My question is: Am I kidding myself that a 75F fermented beer can turn out good? How about 78F.?

Second question: If I invest in controlling my temps, will I solve my bad beer problems? How important is temp control?

Please help.

Thanks.
 
Temp control is a big deal. Yeast do different things at different temps, and depending on the style, it might not be helping your beer by having it ferment at such high temperatures.

There are styles though that may benefit from being that warm.
 
Well, I would use your high temps to your advantage. Brew some belgians, outside of that I think it is much to warm to get consistently clean results from most ale yeasts.
 
Agreed. If you want to brew a variety of beer styles then I would build a fermentation chamber or figure out some way to control the temps better. A lot of Ales prefer to ferment down in the 60's to low 70's.
I wouldn't go so far as to say this will solve ALL your beer problems but it will eliminate one reason for a beer not turning out well.
 
if your not convinced you can always experiment. make a batch and split it in half. ferment half your usual way and ferment the other half with temp control. bottle separately and let age side by side. then drink them. you may be surprised at the difference. you may want to do this with a few beers. just because one is fine doesn't mean they all will be fine.

i would look into building a swamp cooler. from what i hear they are cheap and work well. if you like the results then you can consider spending more money to get more reliable temp control.
 
I'm in a similar situation. I live in Florida and always have to deal with warm household temperatues and no cellar. My house is at 77 most of the year (72 in the short winter), so I'm always fermenting at higher than desired temps. My beers are all pretty good. Not best of show, but good nonetheless. So, I'd recommend the ole RDWHAHB if you're generally happy with your beers. I do think fermenting ales below 70 will help trememdously tho. For the first time, I've set up my own temp control system using spare parts from my other hobby, reef aquariums. I have 2 aquarium chillers that were collecting dust and decided to put one of them to use for beer. I'm using a modified swamp cooler setup using a rope handled bucket with enough water to come up to the beer line in by 6.5g glass carboy fermenter. A spare aquarium power head pumps water out of the bucket, thru the chiller and back to the bucket, creating a nice flow around the fermenter to maintain constant temps.
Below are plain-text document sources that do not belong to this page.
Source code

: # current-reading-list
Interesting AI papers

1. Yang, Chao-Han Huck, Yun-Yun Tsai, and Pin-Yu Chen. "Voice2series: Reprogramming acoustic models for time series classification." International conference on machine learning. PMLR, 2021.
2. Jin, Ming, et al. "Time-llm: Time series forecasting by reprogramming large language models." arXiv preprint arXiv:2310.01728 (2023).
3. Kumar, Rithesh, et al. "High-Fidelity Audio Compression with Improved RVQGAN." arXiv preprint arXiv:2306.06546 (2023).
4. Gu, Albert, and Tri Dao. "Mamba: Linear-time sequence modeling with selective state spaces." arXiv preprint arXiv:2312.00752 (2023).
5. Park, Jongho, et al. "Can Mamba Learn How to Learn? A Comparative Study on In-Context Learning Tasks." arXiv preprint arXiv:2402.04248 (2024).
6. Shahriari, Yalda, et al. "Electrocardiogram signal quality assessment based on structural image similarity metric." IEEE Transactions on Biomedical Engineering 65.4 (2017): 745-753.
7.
The chiller I'm using atm is a peltier based chiller, so its not too powerful, but it is managing to keep the water temps at 66-68 deg in a 77 deg room. My other chiller uses a compressor so it's much stronger and could probably chill this amount of water down to 60 or less, but it is a bit noisier and uses more power. The peltier one is pretty quiet as it only as a small fan creating noise and it draw very little power to operate. All things my wife appreciates. This is the first time I've tried it out and the beer is still in the primary. I'm looking forward to a much cleaner ale.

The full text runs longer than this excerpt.